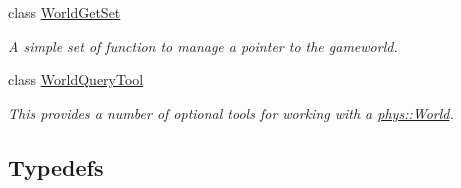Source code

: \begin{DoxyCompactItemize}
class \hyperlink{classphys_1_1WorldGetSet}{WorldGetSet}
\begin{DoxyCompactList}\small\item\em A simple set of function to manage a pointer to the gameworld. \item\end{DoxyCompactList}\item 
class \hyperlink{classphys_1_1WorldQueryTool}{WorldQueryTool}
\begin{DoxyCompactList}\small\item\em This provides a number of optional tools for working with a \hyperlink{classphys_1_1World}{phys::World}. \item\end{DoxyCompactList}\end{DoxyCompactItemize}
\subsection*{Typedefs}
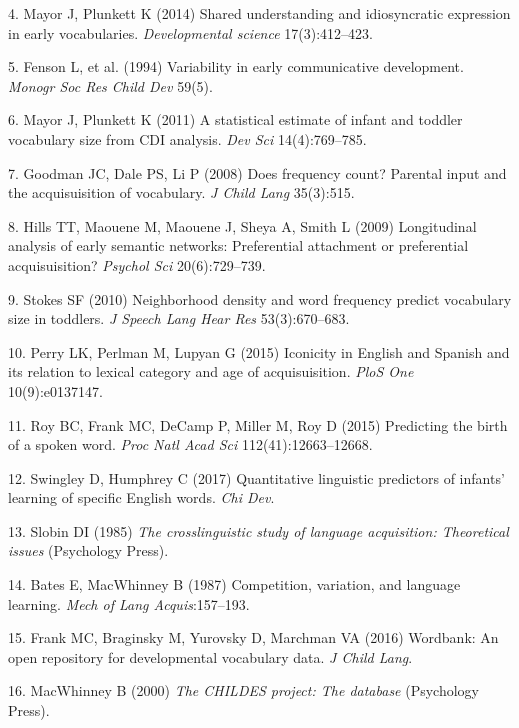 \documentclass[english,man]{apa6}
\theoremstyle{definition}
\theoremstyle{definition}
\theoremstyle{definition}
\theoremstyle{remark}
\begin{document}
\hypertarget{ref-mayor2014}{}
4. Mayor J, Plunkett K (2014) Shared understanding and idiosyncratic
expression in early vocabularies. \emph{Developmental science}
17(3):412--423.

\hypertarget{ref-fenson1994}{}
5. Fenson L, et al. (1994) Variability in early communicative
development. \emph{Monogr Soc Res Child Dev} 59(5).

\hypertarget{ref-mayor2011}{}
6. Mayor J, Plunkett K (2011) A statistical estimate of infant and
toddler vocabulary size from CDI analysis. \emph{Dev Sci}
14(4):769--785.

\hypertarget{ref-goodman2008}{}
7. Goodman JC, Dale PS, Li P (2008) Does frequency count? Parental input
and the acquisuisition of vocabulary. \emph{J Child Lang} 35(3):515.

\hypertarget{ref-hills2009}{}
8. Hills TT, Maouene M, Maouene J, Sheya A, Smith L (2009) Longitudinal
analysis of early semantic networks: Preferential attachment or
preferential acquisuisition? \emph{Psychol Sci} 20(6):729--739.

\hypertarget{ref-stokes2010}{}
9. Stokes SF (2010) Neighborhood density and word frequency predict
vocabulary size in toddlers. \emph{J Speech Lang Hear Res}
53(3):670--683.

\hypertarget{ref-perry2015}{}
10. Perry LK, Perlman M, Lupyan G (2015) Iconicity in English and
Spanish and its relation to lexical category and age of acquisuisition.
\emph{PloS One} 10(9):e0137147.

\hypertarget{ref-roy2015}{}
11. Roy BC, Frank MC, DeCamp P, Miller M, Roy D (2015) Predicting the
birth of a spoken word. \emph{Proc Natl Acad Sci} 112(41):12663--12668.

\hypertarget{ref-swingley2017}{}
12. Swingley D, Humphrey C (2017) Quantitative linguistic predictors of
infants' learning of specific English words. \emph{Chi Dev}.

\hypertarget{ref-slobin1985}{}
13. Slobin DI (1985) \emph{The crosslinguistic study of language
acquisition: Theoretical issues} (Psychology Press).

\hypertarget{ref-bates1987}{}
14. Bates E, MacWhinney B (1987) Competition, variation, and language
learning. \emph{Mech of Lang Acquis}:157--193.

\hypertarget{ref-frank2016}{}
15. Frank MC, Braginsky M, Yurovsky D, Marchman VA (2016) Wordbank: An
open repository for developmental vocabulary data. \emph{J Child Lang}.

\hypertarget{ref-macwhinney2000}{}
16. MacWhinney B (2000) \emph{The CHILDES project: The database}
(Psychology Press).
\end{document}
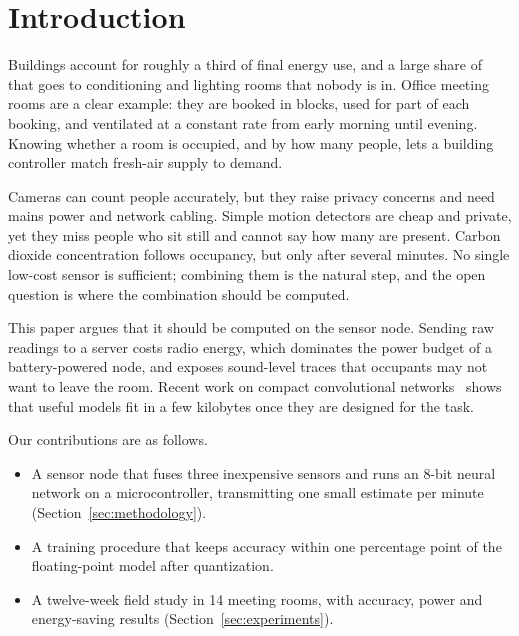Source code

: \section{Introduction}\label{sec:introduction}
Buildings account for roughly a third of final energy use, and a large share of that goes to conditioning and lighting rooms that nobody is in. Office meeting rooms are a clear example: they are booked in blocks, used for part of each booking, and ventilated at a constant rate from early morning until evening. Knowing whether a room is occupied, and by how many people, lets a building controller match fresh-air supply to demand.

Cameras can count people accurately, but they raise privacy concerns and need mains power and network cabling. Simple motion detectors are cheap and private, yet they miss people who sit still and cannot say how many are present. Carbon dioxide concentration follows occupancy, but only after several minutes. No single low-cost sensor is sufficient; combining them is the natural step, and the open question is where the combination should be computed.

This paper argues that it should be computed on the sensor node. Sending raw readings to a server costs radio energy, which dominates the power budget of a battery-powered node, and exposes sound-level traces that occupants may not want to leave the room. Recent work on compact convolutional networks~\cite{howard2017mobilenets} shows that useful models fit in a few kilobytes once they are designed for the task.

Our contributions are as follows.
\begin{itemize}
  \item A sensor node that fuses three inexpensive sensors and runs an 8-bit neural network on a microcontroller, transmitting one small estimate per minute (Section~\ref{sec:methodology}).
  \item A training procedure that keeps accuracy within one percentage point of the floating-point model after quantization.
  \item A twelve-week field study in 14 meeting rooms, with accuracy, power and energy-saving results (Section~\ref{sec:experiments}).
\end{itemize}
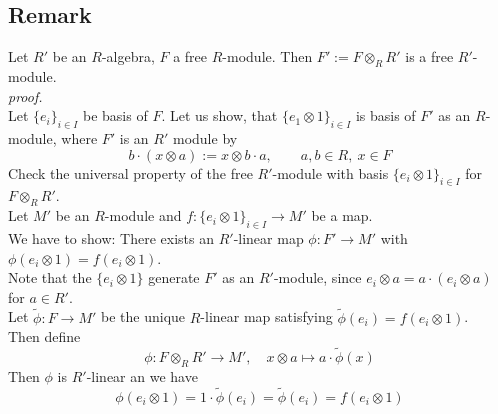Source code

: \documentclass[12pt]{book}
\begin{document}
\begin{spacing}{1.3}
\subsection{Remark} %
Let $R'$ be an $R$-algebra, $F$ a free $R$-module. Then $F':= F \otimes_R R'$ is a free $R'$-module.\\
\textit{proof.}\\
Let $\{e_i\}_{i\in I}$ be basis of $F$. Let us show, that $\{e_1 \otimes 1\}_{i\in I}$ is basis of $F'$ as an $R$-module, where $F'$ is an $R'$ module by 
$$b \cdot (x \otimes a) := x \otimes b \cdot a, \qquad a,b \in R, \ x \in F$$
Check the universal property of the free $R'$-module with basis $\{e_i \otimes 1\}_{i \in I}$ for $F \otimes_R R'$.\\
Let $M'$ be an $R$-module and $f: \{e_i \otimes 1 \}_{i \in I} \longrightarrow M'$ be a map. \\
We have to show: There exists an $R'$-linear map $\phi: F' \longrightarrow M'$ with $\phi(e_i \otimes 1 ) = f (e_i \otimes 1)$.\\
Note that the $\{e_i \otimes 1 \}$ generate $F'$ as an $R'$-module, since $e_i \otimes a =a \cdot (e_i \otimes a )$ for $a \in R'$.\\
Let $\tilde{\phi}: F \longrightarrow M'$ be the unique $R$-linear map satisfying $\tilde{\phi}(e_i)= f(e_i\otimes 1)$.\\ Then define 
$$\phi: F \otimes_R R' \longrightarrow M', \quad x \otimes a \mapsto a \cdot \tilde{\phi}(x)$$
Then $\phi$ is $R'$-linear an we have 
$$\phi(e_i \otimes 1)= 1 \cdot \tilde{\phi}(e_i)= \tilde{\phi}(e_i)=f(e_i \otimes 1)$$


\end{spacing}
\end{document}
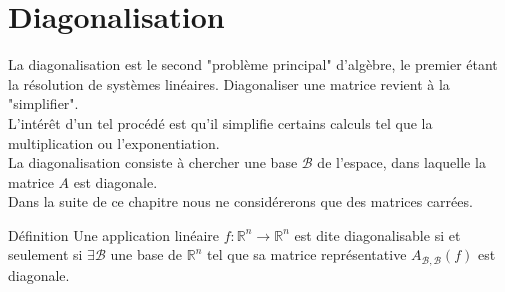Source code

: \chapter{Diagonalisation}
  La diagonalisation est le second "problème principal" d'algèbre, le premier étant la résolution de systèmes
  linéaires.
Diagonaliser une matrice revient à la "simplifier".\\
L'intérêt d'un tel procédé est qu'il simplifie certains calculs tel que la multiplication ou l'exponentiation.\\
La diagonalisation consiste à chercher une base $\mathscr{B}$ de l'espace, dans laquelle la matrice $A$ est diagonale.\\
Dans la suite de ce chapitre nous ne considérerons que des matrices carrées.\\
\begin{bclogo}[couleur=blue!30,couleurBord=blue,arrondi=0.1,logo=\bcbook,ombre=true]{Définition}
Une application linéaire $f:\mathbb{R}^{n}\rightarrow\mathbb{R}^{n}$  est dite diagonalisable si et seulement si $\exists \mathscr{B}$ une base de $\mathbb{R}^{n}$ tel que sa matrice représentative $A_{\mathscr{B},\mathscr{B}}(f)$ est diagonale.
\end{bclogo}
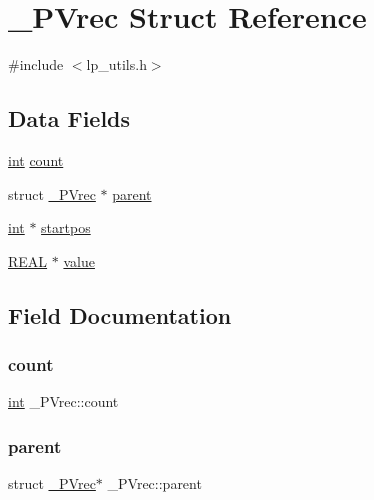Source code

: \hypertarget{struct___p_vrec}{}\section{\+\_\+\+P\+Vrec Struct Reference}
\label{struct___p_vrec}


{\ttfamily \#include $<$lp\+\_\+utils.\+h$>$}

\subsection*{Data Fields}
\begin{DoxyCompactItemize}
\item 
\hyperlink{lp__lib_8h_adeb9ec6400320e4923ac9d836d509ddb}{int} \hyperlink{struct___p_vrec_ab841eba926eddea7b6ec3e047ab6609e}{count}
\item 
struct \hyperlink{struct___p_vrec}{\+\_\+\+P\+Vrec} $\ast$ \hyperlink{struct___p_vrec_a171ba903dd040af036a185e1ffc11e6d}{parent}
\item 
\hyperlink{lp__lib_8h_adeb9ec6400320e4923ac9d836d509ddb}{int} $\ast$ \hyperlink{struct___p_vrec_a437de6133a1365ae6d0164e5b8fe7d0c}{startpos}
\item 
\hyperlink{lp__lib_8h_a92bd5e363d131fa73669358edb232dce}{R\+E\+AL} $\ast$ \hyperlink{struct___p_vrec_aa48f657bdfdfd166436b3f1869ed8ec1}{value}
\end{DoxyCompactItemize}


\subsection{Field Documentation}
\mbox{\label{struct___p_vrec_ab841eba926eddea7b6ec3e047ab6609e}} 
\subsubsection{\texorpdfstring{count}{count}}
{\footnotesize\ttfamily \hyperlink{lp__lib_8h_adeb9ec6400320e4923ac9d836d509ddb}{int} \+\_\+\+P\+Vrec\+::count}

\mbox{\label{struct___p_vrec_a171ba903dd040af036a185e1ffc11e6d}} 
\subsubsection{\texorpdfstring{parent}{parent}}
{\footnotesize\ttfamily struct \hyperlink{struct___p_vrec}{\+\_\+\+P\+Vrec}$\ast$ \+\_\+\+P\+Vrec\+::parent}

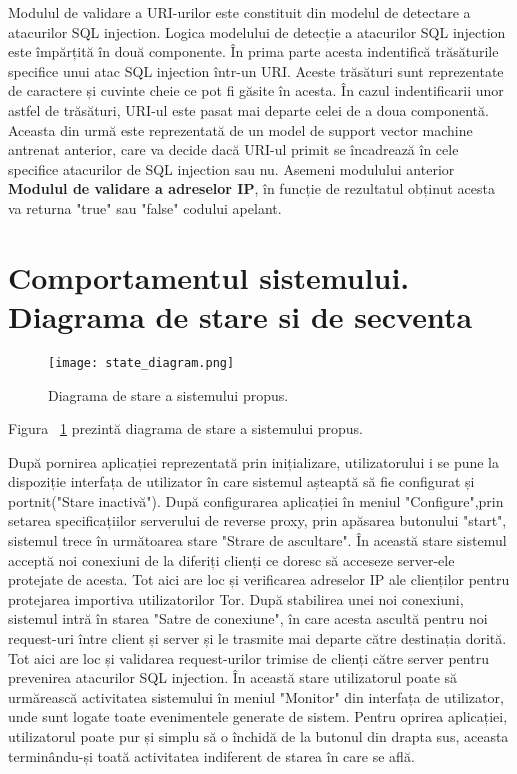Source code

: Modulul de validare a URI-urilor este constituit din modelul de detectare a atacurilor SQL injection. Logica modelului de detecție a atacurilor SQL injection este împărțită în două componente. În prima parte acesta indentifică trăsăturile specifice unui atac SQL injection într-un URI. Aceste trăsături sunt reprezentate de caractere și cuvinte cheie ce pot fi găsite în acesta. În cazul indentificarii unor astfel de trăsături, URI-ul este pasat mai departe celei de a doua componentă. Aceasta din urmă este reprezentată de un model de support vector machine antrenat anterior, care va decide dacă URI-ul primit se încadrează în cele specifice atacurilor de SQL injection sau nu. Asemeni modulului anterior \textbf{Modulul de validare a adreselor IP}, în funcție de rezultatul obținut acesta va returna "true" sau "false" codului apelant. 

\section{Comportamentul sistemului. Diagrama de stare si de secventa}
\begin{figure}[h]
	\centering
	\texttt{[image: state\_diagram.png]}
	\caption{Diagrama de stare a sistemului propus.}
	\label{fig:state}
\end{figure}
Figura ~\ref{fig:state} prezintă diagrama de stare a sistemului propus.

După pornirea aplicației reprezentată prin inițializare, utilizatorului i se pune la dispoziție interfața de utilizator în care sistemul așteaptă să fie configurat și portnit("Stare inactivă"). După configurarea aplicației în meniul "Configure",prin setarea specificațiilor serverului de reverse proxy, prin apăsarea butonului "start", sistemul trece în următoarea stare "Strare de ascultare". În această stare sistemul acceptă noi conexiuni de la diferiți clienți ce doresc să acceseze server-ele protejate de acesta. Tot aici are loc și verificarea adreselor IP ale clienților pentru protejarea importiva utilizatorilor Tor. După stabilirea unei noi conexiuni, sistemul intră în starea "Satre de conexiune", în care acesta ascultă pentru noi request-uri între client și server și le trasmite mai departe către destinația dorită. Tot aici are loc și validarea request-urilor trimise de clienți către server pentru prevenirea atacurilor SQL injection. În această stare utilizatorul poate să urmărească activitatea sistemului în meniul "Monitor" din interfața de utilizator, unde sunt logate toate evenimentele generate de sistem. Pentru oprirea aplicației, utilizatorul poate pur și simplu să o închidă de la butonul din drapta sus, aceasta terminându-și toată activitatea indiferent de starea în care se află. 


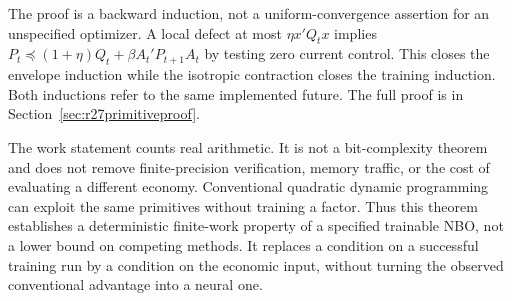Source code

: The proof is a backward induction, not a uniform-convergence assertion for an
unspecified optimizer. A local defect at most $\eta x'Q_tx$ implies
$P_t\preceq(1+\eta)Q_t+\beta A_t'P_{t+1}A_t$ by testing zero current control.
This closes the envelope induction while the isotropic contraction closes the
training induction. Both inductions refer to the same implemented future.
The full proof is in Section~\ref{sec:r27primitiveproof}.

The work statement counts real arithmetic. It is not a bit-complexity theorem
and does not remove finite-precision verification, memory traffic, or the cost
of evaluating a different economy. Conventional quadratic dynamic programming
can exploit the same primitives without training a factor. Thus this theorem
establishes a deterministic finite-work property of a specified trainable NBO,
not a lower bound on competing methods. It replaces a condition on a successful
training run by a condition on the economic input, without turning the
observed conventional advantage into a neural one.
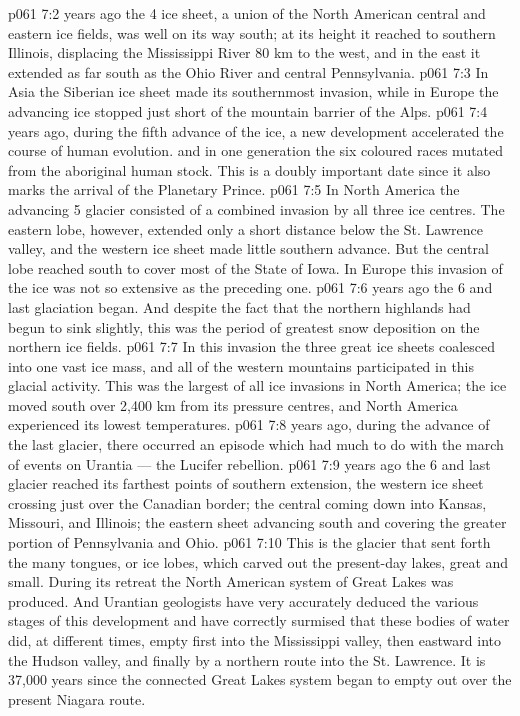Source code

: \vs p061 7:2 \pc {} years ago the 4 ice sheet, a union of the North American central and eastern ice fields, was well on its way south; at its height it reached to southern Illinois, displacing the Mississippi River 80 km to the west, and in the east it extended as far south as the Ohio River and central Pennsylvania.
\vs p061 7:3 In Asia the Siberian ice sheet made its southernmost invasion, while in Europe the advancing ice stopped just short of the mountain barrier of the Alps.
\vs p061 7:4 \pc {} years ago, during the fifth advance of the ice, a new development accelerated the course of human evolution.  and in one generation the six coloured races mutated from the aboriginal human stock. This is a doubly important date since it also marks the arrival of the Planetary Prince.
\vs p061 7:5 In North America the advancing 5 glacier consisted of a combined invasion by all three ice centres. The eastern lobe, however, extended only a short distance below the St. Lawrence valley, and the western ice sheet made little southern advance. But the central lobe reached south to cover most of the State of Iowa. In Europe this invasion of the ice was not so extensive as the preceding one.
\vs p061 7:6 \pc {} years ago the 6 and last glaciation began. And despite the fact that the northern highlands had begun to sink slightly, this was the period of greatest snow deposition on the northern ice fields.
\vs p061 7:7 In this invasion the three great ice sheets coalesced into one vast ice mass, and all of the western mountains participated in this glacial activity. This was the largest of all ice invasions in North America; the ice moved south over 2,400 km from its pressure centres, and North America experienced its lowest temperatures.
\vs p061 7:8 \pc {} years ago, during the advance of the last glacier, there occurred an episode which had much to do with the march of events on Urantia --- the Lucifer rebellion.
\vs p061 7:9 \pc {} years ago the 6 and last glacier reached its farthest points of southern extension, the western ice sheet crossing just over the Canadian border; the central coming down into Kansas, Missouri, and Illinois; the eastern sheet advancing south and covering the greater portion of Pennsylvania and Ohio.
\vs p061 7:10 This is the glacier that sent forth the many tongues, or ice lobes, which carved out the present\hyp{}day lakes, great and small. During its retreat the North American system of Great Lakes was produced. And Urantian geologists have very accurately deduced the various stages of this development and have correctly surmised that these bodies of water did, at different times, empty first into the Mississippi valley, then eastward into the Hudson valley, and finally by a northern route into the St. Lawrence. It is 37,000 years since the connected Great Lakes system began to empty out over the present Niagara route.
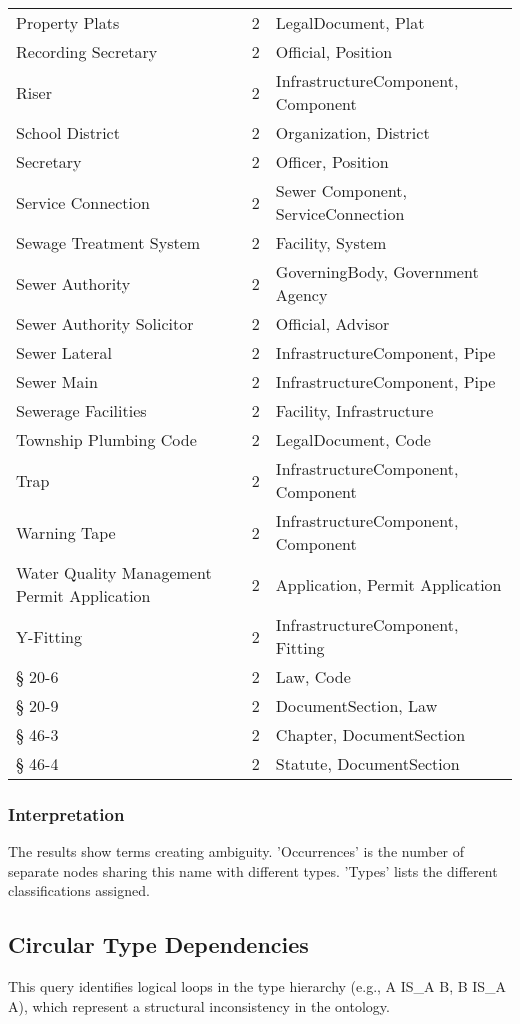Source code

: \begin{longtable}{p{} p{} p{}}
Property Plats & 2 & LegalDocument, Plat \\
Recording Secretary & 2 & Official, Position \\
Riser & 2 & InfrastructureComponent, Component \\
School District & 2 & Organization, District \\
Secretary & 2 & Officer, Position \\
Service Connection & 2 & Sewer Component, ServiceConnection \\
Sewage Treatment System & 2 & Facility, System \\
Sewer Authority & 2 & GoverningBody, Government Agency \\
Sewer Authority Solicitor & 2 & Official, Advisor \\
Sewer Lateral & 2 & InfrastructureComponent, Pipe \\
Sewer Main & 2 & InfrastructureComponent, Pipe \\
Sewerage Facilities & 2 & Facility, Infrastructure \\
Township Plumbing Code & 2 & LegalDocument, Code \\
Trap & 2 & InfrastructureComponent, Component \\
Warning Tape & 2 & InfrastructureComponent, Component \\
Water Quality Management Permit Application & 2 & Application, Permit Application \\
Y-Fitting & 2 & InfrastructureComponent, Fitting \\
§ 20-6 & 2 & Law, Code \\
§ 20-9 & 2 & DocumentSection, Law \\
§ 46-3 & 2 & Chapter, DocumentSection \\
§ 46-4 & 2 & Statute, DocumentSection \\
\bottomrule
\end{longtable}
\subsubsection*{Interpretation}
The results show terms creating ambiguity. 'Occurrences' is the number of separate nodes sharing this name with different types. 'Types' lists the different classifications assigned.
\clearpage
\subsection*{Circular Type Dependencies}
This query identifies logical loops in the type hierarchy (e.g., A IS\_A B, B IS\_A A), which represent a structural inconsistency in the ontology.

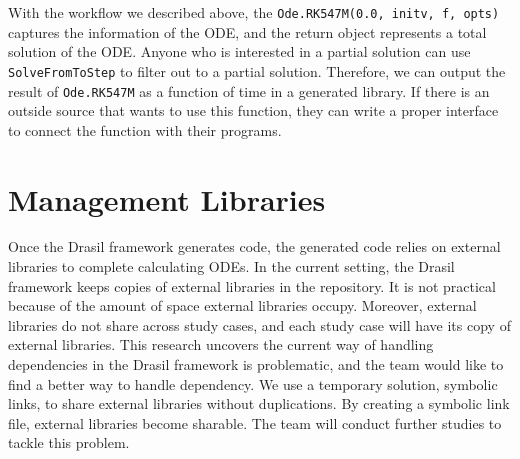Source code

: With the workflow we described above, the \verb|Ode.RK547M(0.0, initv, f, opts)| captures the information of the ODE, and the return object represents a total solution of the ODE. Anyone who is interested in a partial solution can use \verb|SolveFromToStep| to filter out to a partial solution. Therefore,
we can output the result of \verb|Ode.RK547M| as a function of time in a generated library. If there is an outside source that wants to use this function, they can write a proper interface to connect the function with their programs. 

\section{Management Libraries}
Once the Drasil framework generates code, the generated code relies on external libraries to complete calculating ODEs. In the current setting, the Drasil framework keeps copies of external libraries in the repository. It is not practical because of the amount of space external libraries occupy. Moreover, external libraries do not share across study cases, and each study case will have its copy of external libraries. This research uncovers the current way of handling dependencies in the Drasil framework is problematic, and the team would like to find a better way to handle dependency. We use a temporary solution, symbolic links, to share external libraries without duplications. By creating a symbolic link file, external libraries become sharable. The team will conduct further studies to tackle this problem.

.....

**TASK DIRECTIONS**: Copy every line of the data that carries the word "linear".

**RESPONSE TO THIS TASK**:
We have to show: There exists an $R'$-linear map $\phi: F' \longrightarrow M'$ with $\phi(e_i \otimes 1 ) = f (e_i \otimes 1)$.\\
Let $\tilde{\phi}: F \longrightarrow M'$ be the unique $R$-linear map satisfying $\tilde{\phi}(e_i)= f(e_i\otimes 1)$.\\ Then define 
Then $\phi$ is $R'$-linear an we have 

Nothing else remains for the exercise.